Minister for Agriculture, Livestock, Forestry, Fisheries and Quarantine
- In office 13 May 2011 – 15 June 2011
- Prime Minister: Sato Kilman
- Preceded by: Eta Rory
- Succeeded by: Steven Kalsakau (interim)

Minister for Agriculture, Livestock, Forestry, Fisheries and Quarantine
- In office 20 February 2011 – 24 April 2011
- Prime Minister: Sato Kilman
- Preceded by: Marcellino Pipite
- Succeeded by: Eta Rory

Member of Parliament for Ambae
- Incumbent
- Assumed office 2 September 2008

Personal details
- Party: People's Progress Party

= James Wango =

Ni-Vanuatu politician

James Wango, also known as James Ngwango, is a ni-Vanuatu politician.

A member of the People's Progress Party, of which he is the treasurer, he was elected to Parliament as MP for Ambae in the September 2008 general election, one of four MPs from the People's Progress Party.

In December 2010, Prime Minister Edward Natapei was ousted in a motion of no confidence, and PPP leader Sato Kilman replaced him. Kilman set up a coalition government, which did not include Wango, and the latter eventually defected to the Opposition. In February 2011, as the Opposition prepared a motion of no confidence against Kilman's premiership, the Prime Minister secured his majority by offering Wango a position in Cabinet. Wango joined the government as Minister for Agriculture, Livestock, Forestry, Fisheries and Quarantine.
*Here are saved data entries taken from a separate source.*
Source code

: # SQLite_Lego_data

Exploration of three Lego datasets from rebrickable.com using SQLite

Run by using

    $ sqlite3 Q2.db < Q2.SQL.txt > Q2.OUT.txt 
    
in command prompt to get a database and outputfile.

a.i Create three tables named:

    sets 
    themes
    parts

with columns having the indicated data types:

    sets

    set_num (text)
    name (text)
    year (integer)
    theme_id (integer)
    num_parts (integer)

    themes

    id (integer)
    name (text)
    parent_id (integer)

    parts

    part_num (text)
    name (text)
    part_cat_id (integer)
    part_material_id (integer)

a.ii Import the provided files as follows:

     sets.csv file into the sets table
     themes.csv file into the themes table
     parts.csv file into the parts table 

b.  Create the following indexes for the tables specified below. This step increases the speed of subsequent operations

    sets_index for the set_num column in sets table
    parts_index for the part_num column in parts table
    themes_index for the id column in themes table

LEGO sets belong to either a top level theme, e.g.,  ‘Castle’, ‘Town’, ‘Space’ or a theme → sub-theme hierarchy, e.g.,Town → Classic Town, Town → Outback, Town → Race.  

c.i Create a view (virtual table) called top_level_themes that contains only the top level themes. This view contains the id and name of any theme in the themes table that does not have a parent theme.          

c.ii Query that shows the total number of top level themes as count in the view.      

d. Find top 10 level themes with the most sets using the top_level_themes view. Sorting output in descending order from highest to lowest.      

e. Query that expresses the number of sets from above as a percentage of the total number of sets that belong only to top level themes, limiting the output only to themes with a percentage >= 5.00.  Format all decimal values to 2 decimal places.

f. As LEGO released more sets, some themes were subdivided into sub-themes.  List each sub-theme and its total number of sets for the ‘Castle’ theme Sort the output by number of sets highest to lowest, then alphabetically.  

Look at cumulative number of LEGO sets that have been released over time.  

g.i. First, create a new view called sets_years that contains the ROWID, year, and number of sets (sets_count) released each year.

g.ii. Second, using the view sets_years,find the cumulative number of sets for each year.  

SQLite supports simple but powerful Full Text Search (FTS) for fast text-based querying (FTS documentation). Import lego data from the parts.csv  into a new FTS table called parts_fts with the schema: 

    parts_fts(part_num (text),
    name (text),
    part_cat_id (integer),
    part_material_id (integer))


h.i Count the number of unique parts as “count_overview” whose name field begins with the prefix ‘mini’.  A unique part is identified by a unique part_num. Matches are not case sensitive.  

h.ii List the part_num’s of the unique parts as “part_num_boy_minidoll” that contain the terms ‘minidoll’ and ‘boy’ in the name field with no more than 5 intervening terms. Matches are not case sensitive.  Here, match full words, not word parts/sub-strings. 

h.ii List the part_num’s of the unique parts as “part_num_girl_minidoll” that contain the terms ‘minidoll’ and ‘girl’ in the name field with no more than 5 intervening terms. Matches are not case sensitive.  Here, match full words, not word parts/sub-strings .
Kilman was eventually ousted in a vote of no confidence on 24 April 2011, however, and Wango lost his position in government. He recovered it three weeks later, on 13 May, when the Court of Appeal voided the election of Serge Vohor's new government on constitutional grounds, and the Kilman government was restored. This lasted for only a month; on 15 June, the Kilman premiership was itself voided on constitutional grounds by the Supreme Court's Chief Justice Vincent Lunabek, and Wango lost office once more.